**Work required:** Report how many lines in the data below hold "Daten", with no other words.

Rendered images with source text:
^^^^
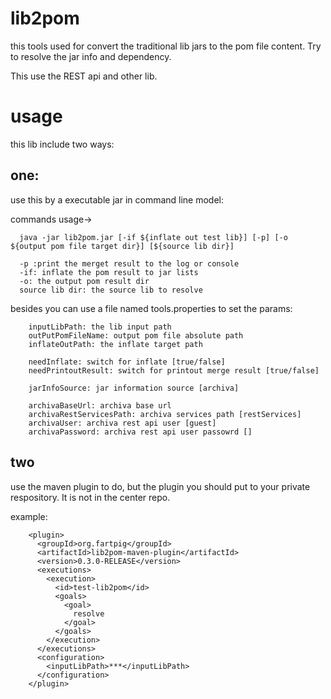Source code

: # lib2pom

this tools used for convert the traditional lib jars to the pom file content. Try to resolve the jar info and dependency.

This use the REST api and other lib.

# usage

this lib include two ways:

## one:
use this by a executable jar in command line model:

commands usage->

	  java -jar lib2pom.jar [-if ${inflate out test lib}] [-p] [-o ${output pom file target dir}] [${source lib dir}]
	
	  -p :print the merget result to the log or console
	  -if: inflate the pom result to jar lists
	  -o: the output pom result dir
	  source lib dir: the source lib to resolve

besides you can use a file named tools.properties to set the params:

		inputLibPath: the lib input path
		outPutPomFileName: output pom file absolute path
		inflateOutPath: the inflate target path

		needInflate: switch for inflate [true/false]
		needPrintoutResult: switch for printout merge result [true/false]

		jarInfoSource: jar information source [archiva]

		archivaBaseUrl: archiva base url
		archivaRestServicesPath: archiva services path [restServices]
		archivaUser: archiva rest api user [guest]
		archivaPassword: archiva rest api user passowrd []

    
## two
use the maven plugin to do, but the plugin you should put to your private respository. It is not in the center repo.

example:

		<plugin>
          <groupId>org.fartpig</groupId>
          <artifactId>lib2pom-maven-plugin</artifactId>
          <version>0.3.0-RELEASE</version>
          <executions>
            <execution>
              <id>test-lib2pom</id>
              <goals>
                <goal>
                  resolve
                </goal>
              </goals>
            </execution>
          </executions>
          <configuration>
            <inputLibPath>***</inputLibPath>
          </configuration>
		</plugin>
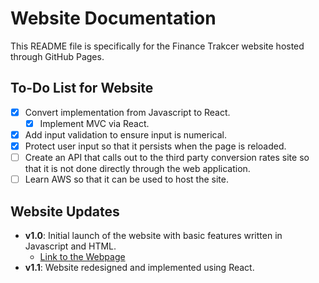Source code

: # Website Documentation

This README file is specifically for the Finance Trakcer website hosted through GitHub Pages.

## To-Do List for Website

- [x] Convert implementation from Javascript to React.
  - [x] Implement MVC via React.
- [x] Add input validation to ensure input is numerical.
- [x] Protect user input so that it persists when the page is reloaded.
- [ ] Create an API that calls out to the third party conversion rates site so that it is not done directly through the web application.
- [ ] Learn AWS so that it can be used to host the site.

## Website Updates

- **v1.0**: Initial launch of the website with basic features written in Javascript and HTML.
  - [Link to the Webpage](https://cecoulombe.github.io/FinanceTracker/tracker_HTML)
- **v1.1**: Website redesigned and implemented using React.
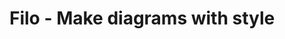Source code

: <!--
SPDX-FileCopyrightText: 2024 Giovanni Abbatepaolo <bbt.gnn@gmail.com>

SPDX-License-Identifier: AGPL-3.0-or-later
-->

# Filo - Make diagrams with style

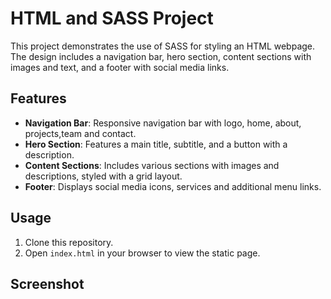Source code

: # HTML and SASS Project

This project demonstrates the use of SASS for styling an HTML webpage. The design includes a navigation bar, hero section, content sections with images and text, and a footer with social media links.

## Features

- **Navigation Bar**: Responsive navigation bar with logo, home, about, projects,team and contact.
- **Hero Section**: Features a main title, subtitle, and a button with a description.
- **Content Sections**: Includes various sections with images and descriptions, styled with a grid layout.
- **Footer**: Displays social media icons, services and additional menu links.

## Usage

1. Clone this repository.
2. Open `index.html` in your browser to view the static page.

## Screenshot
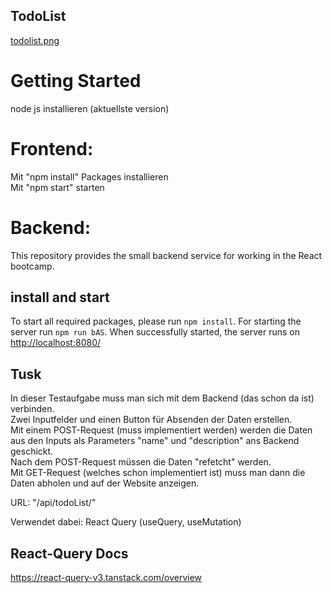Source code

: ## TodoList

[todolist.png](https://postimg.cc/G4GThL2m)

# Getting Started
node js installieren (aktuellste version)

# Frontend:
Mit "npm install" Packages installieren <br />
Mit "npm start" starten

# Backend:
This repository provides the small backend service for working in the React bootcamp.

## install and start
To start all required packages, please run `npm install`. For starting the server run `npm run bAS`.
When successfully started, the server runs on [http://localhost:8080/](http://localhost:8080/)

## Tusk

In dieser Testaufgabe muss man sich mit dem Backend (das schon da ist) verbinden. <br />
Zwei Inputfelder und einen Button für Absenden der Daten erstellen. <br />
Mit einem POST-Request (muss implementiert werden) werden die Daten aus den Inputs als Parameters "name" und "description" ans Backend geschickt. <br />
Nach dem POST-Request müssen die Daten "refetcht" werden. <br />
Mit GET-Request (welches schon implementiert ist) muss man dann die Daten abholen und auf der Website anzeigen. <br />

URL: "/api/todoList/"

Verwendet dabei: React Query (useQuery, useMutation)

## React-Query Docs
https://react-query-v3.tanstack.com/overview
^^^^
**Worked solution:** 4